Что в действительности хотел сказать Бор, всегда трудно понять – настолько витиеватым и туманным языком написаны его тексты. Но именно так дополнительность обычно и понимают. Что же касается аудитории, слушавшей речь Бора на озере Комо, неясно, что они поняли вообще. Реакция на его выступление оказалась сдержанной. Многие из слушателей были учениками и сотрудниками Бора: Гейзенберг, Паули, Борн. Они провели много времени в Копенгагене и уже слышали, как Бор излагал эти идеи.
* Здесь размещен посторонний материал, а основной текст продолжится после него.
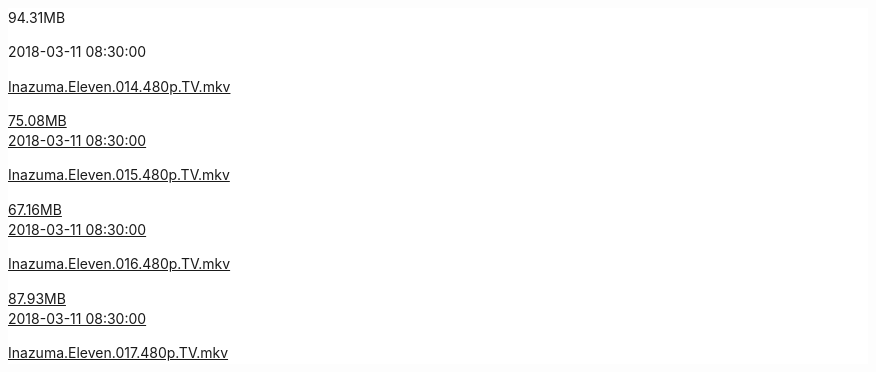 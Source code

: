 94.31MB </div>
<div class="hidden whitespace-no-wrap text-right truncate ml-2 w-1/4 sm:block">
2018-03-11 08:30:00 </div>
</div>
<p></a> <a class="flex flex-col items-center rounded-lg font-mono group hover:bg-gray-200 hover:shadow" href="http://cf1.oyrbjdbfg.tk/Anime/Ended/Inazuma%20Eleven/480p/Inazuma.Eleven.014.480p.TV.AnimDL.ir.mkv">
<div class="flex justify-between items-center p-4 w-full">
<div class="flex-1 truncate">
Inazuma.Eleven.014.480p.TV.mkv </div>
</div>
<p></a><a class="flex flex-col items-center rounded-lg font-mono group hover:bg-gray-200 hover:shadow" href="http://cf1.oyrbjdbfg.tk/Anime/Ended/Inazuma%20Eleven/480p/Inazuma.Eleven.014.480p.TV.AnimDL.ir.mkv">
<div class="flex justify-between items-center p-4 w-full">
<div class="hidden whitespace-no-wrap text-right mx-2 w-1/6 sm:block">
75.08MB </div>
<div class="hidden whitespace-no-wrap text-right truncate ml-2 w-1/4 sm:block">
2018-03-11 08:30:00 </div>
</div>
<p></a> <a class="flex flex-col items-center rounded-lg font-mono group hover:bg-gray-200 hover:shadow" href="http://cf1.oyrbjdbfg.tk/Anime/Ended/Inazuma%20Eleven/480p/Inazuma.Eleven.015.480p.TV.AnimDL.ir.mkv">
<div class="flex justify-between items-center p-4 w-full">
<div class="flex-1 truncate">
Inazuma.Eleven.015.480p.TV.mkv </div>
</div>
<p></a><a class="flex flex-col items-center rounded-lg font-mono group hover:bg-gray-200 hover:shadow" href="http://cf1.oyrbjdbfg.tk/Anime/Ended/Inazuma%20Eleven/480p/Inazuma.Eleven.015.480p.TV.AnimDL.ir.mkv">
<div class="flex justify-between items-center p-4 w-full">
<div class="hidden whitespace-no-wrap text-right mx-2 w-1/6 sm:block">
67.16MB </div>
<div class="hidden whitespace-no-wrap text-right truncate ml-2 w-1/4 sm:block">
2018-03-11 08:30:00 </div>
</div>
<p></a> <a class="flex flex-col items-center rounded-lg font-mono group hover:bg-gray-200 hover:shadow" href="http://cf1.oyrbjdbfg.tk/Anime/Ended/Inazuma%20Eleven/480p/Inazuma.Eleven.016.480p.TV.AnimDL.ir.mkv">
<div class="flex justify-between items-center p-4 w-full">
<div class="flex-1 truncate">
Inazuma.Eleven.016.480p.TV.mkv </div>
</div>
<p></a><a class="flex flex-col items-center rounded-lg font-mono group hover:bg-gray-200 hover:shadow" href="http://cf1.oyrbjdbfg.tk/Anime/Ended/Inazuma%20Eleven/480p/Inazuma.Eleven.016.480p.TV.AnimDL.ir.mkv">
<div class="flex justify-between items-center p-4 w-full">
<div class="hidden whitespace-no-wrap text-right mx-2 w-1/6 sm:block">
87.93MB </div>
<div class="hidden whitespace-no-wrap text-right truncate ml-2 w-1/4 sm:block">
2018-03-11 08:30:00 </div>
</div>
<p></a> <a class="flex flex-col items-center rounded-lg font-mono group hover:bg-gray-200 hover:shadow" href="http://cf1.oyrbjdbfg.tk/Anime/Ended/Inazuma%20Eleven/480p/Inazuma.Eleven.017.480p.TV.AnimDL.ir.mkv">
<div class="flex justify-between items-center p-4 w-full">
<div class="flex-1 truncate">
Inazuma.Eleven.017.480p.TV.mkv </div>
</div>
<p></a><a class="flex flex-col items-center rounded-lg font-mono group hover:bg-gray-200 hover:shadow" href="http://cf1.oyrbjdbfg.tk/Anime/Ended/Inazuma%20Eleven/480p/Inazuma.Eleven.017.480p.TV.AnimDL.ir.mkv">
<div class="flex justify-between items-center p-4 w-full">
<div class="hidden whitespace-no-wrap text-right mx-2 w-1/6 sm:block"> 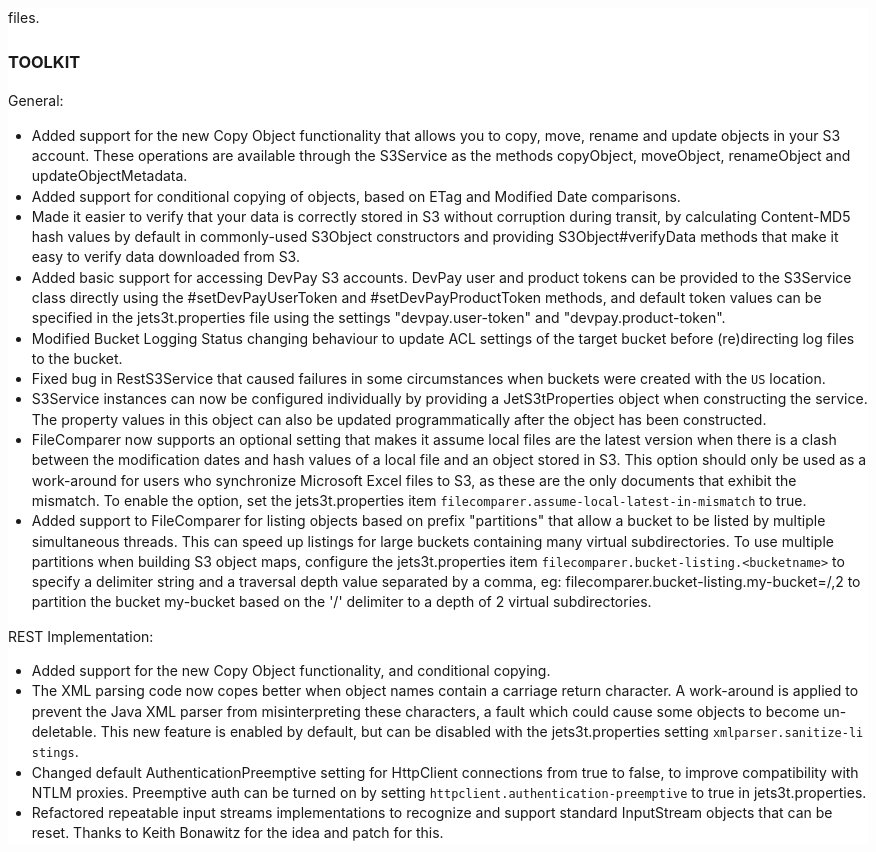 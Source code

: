    files.

### TOOLKIT

General:

 * Added support for the new Copy Object functionality that allows you to copy,
   move, rename and update objects in your S3 account. These operations are
   available through the S3Service as the methods copyObject, moveObject,
   renameObject and updateObjectMetadata.
 * Added support for conditional copying of objects, based on ETag and
   Modified Date comparisons.
 * Made it easier to verify that your data is correctly stored in S3 without
   corruption during transit, by calculating Content-MD5 hash values by default
   in commonly-used S3Object constructors and providing S3Object#verifyData
   methods that make it easy to verify data downloaded from S3.
 * Added basic support for accessing DevPay S3 accounts. DevPay user and product
   tokens can be provided to the S3Service class directly using the
   #setDevPayUserToken and #setDevPayProductToken methods, and default token
   values can be specified in the jets3t.properties file using the settings
   "devpay.user-token" and "devpay.product-token".
 * Modified Bucket Logging Status changing behaviour to update ACL settings of
   the target bucket before (re)directing log files to the bucket.
 * Fixed bug in RestS3Service that caused failures in some circumstances when
   buckets were created with the `US` location.
 * S3Service instances can now be configured individually by providing a
   JetS3tProperties object when constructing the service. The property values
   in this object can also be updated programmatically after the object has
   been constructed.
 * FileComparer now supports an optional setting that makes it assume local files
   are the latest version when there is a clash between the modification dates
   and hash values of a local file and an object stored in S3. This option should
   only be used as a work-around for users who synchronize Microsoft Excel files
   to S3, as these are the only documents that exhibit the mismatch. To enable
   the option, set the jets3t.properties item
   `filecomparer.assume-local-latest-in-mismatch` to true.
 * Added support to FileComparer for listing objects based on prefix "partitions"
   that allow a bucket to be listed by multiple simultaneous threads. This can
   speed up listings for large buckets containing many virtual subdirectories.
   To use multiple partitions when building S3 object maps, configure the
   jets3t.properties item `filecomparer.bucket-listing.<bucketname>` to specify
   a delimiter string and a traversal depth value separated by a comma, eg:
   filecomparer.bucket-listing.my-bucket=/,2
   to partition the bucket my-bucket based on the '/' delimiter to a depth of
   2 virtual subdirectories.

REST Implementation:

 * Added support for the new Copy Object functionality, and conditional copying.
 * The XML parsing code now copes better when object names contain a carriage
   return character. A work-around is applied to prevent the Java XML parser
   from misinterpreting these characters, a fault which could cause some objects
   to become un-deletable. This new feature is enabled by default, but can be
   disabled with the jets3t.properties setting `xmlparser.sanitize-listings`.
 * Changed default AuthenticationPreemptive setting for HttpClient connections
   from true to false, to improve compatibility with NTLM proxies. Preemptive
   auth can be turned on by setting `httpclient.authentication-preemptive` to
   true in jets3t.properties.
 * Refactored repeatable input streams implementations to recognize and support
   standard InputStream objects that can be reset. Thanks to Keith Bonawitz for
   the idea and patch for this.
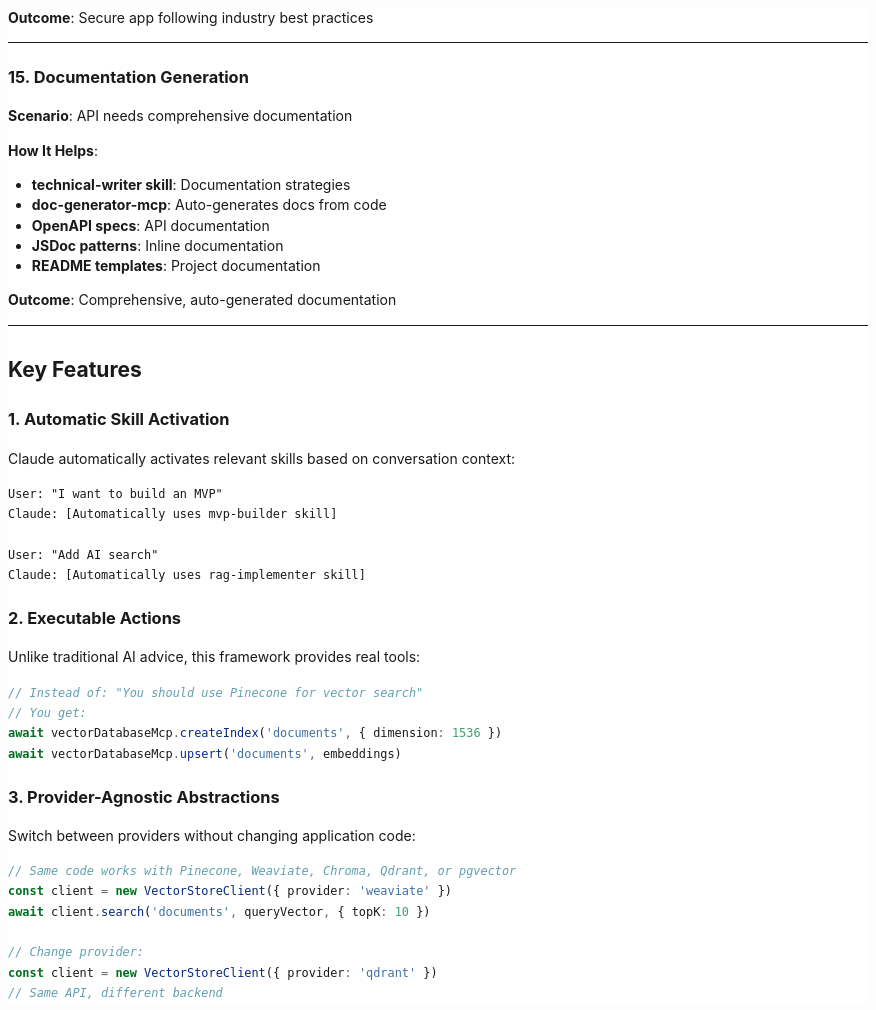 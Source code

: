 **Outcome**: Secure app following industry best practices

---

### 15. Documentation Generation

**Scenario**: API needs comprehensive documentation

**How It Helps**:
- **technical-writer skill**: Documentation strategies
- **doc-generator-mcp**: Auto-generates docs from code
- **OpenAPI specs**: API documentation
- **JSDoc patterns**: Inline documentation
- **README templates**: Project documentation

**Outcome**: Comprehensive, auto-generated documentation

---

## Key Features

### 1. Automatic Skill Activation

Claude automatically activates relevant skills based on conversation context:

```
User: "I want to build an MVP"
Claude: [Automatically uses mvp-builder skill]

User: "Add AI search"
Claude: [Automatically uses rag-implementer skill]
```

### 2. Executable Actions

Unlike traditional AI advice, this framework provides real tools:

```typescript
// Instead of: "You should use Pinecone for vector search"
// You get:
await vectorDatabaseMcp.createIndex('documents', { dimension: 1536 })
await vectorDatabaseMcp.upsert('documents', embeddings)
```

### 3. Provider-Agnostic Abstractions

Switch between providers without changing application code:

```typescript
// Same code works with Pinecone, Weaviate, Chroma, Qdrant, or pgvector
const client = new VectorStoreClient({ provider: 'weaviate' })
await client.search('documents', queryVector, { topK: 10 })

// Change provider:
const client = new VectorStoreClient({ provider: 'qdrant' })
// Same API, different backend
```
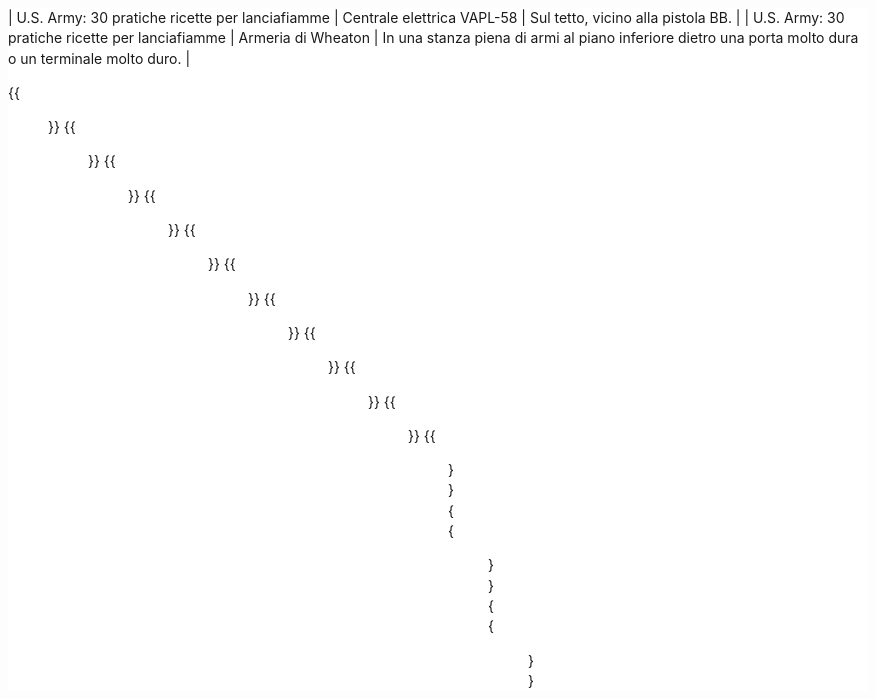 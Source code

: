 | U.S. Army: 30 pratiche ricette per lanciafiamme       | Centrale elettrica VAPL-58                   | Sul tetto, vicino alla pistola BB.                                                                                                                                                                                                                                                                                                                                            |
| U.S. Army: 30 pratiche ricette per lanciafiamme       | Armeria di Wheaton                           | In una stanza piena di armi al piano inferiore dietro una porta molto dura o un terminale molto duro.                                                                                                                                                                                                                                                                         |

{{<figure src="Big_Book_of_Science.webp">}}
{{<figure src="Chinese_Army-_Special_Ops_Training_Manual.webp">}}
{{<figure src="D_C_Journal_of_Internal_Medicine.webp">}}
{{<figure src="Dean's_Electronics.webp">}}
{{<figure src="Duck_and_Cover.webp">}}
{{<figure src="Grognak_the_barbarian_item.webp">}}
{{<figure src="Guns_and_Bullets.webp">}}
{{<figure src="Lying,_Congressional_Style.webp">}}
{{<figure src="Nikola_Tesla_and_You.webp">}}
{{<figure src="Pugilism_Illustrated.webp">}}
{{<figure src="Tales_of_a_Junktown_Jerky_Vendor.webp">}}
{{<figure src="Tumblers_Today.webp">}}
{{<figure src="US_Army_30_Handy_Flamethrower_Recipes.webp">}}
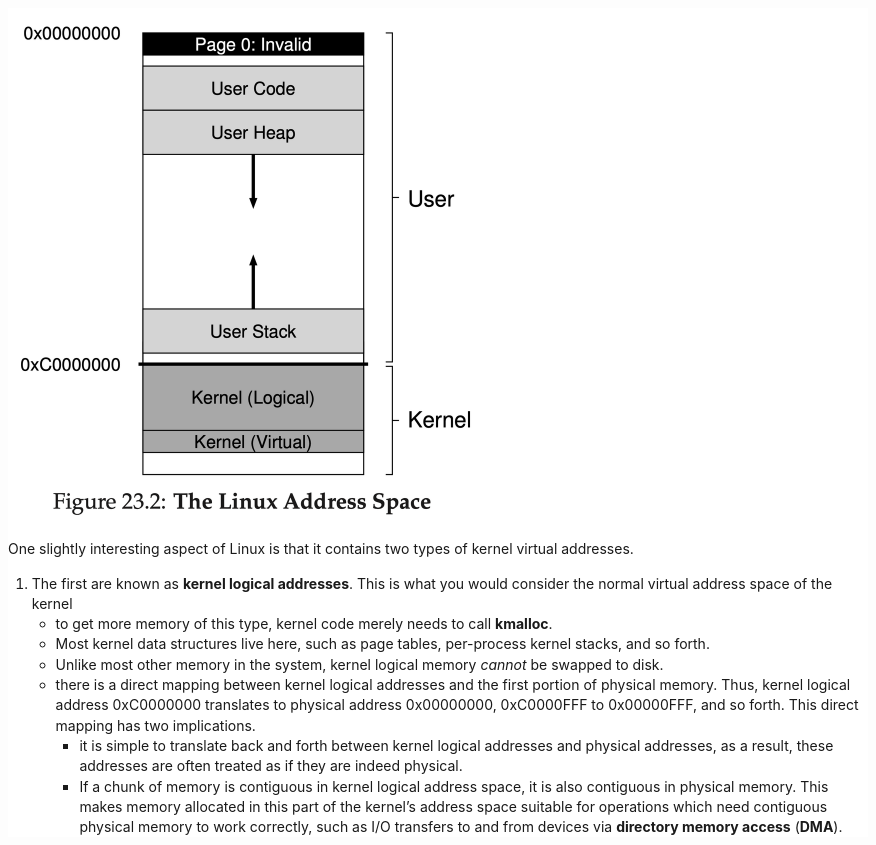 <img src="Asserts/image-20210327145912487.png" alt="image-20210327145912487" style="zoom:50%;" />

One slightly interesting aspect of Linux is that it contains two types of kernel virtual addresses. 

1. The first are known as **kernel logical addresses**. This is what you would consider the normal virtual address space of the kernel
   - to get more memory of this type, kernel code merely needs to call **kmalloc**.
   - Most kernel data structures live here, such as page tables, per-process kernel stacks, and so forth. 
   - Unlike most other memory in the system, kernel logical memory *cannot* be swapped to disk.
   - there is a direct mapping between kernel logical addresses and the first portion of physical memory. Thus, kernel logical address 0xC0000000 translates to physical address 0x00000000, 0xC0000FFF to 0x00000FFF, and so forth. This direct mapping has two implications.
     - it is simple to translate back and forth between kernel logical addresses and physical addresses, as a result, these addresses are often treated as if they are indeed physical.
     - If a chunk of memory is contiguous in kernel logical address space, it is also contiguous in physical memory. This makes memory allocated in this part of the kernel’s address space suitable for operations which need contiguous physical memory to work correctly, such as I/O transfers to and from devices via **directory memory access** (**DMA**). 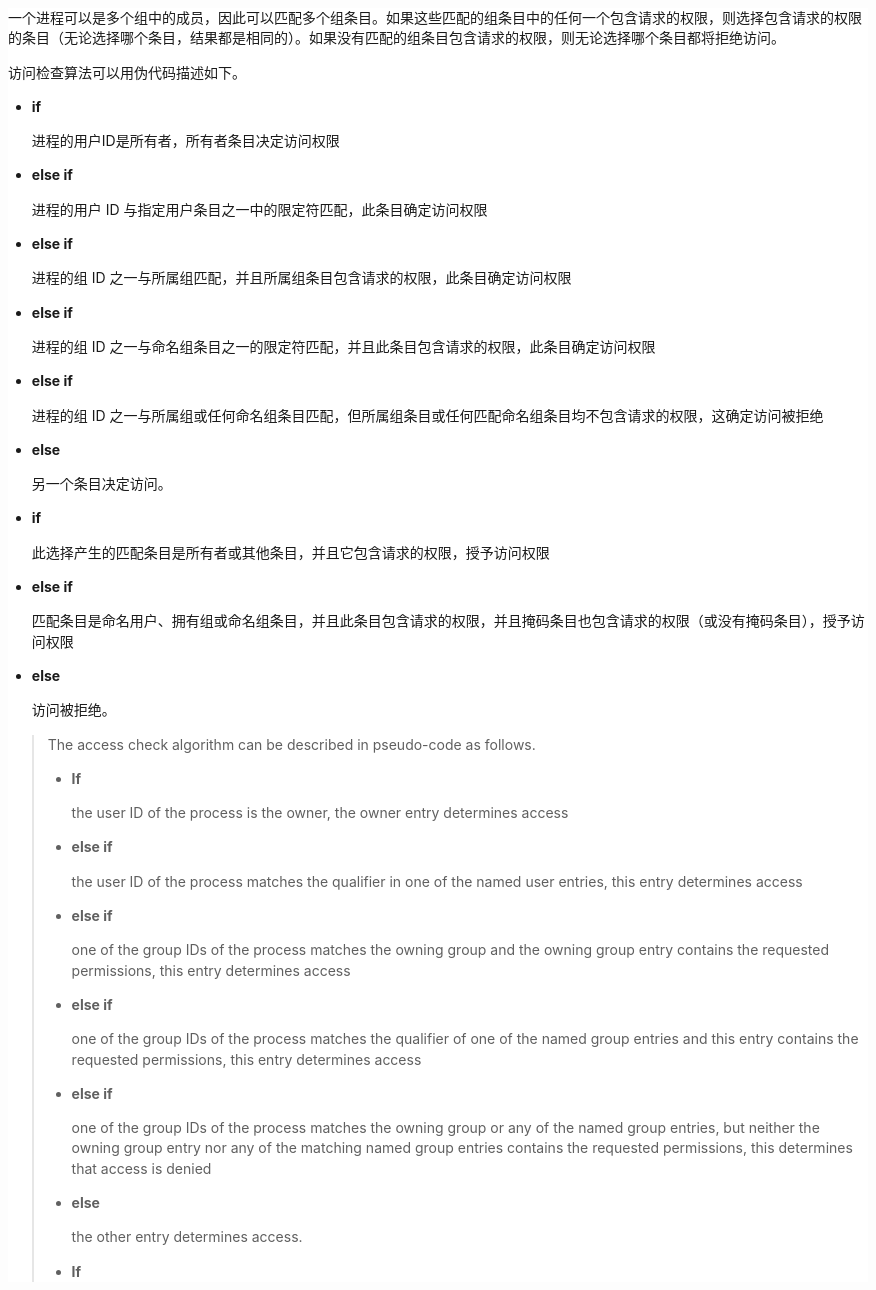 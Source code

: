 一个进程可以是多个组中的成员，因此可以匹配多个组条目。如果这些匹配的组条目中的任何一个包含请求的权限，则选择包含请求的权限的条目（无论选择哪个条目，结果都是相同的）。如果没有匹配的组条目包含请求的权限，则无论选择哪个条目都将拒绝访问。

访问检查算法可以用伪代码描述如下。

- **if**

  进程的用户ID是所有者，所有者条目决定访问权限

- **else if**

  进程的用户 ID 与指定用户条目之一中的限定符匹配，此条目确定访问权限

- **else if**

  进程的组 ID 之一与所属组匹配，并且所属组条目包含请求的权限，此条目确定访问权限

- **else if**

  进程的组 ID 之一与命名组条目之一的限定符匹配，并且此条目包含请求的权限，此条目确定访问权限

- **else if**

  进程的组 ID 之一与所属组或任何命名组条目匹配，但所属组条目或任何匹配命名组条目均不包含请求的权限，这确定访问被拒绝

- **else**

  另一个条目决定访问。

- **if**

  此选择产生的匹配条目是所有者或其他条目，并且它包含请求的权限，授予访问权限

- **else if**

  匹配条目是命名用户、拥有组或命名组条目，并且此条目包含请求的权限，并且掩码条目也包含请求的权限（或没有掩码条目），授予访问权限

- **else**

  访问被拒绝。

> The access check algorithm can be described in pseudo-code as follows.
>
> - **If**
>
>   the user ID of the process is the owner, the owner entry determines access
>
> - **else if**
>
>   the user ID of the process matches the qualifier in one of the named user entries, this entry determines access
>
> - **else if**
>
>   one of the group IDs of the process matches the owning group and the owning group entry contains the requested permissions, this entry determines access
>
> - **else if**
>
>   one of the group IDs of the process matches the qualifier of one of the named group entries and this entry contains the requested permissions, this entry determines access
>
> - **else if**
>
>   one of the group IDs of the process matches the owning group or any of the named group entries, but neither the owning group entry nor any of the matching named group entries contains the requested permissions, this determines that access is denied
>
> - **else**
>
>   the other entry determines access.
>
> - **If**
На многих других речь Бора вообще не произвела впечатления. «[Дополнительность] не дает вам никаких новых уравнений», сказал английский физик Поль Дирак. (Он не просто иронизировал – он-то как раз новые уравнения получил. Ему удалось искусно объединить квантовую физику со специальной теорией относительности, что привело к новой теории элементарных частиц – квантовой теории поля. Теория Дирака предсказала существование антивещества, что в 1933 году принесло ему Нобелевскую премию.) Юджин Вигнер, блестящий венгерский специалист по математической физике, с этим согласился, констатировав, что «принцип Бора не изменит нашего подхода к физике». Шрёдингер, конечно, с Бором был категорически не согласен, но Шрёдингера на конгрессе не было. Накануне он получил выгодное назначение на должность профессора физики в Берлине и был занят переездом на новое место из Швейцарии. Для Эйнштейна в идеях Бора тоже не было ничего привлекательного – но Эйнштейн тоже не приехал. Пятью годами раньше фашист Бенито Муссолини захватил в Италии власть, промаршировав по Риму во главе 30 000 чернорубашечников, и Эйнштейн решил, пока он и его молодчики находятся у руля, бойкотировать все проходящие в Италии физические конференции. Через месяц, однако, Бор и многие бывшие на озере Комо физики собрались снова, на этот раз на престижную конференцию в Брюсселе, участие в которой было возможно только по приглашениям. Приехали Эйнштейн, Шрёдингер и многие другие. К решающему сражению все было готово.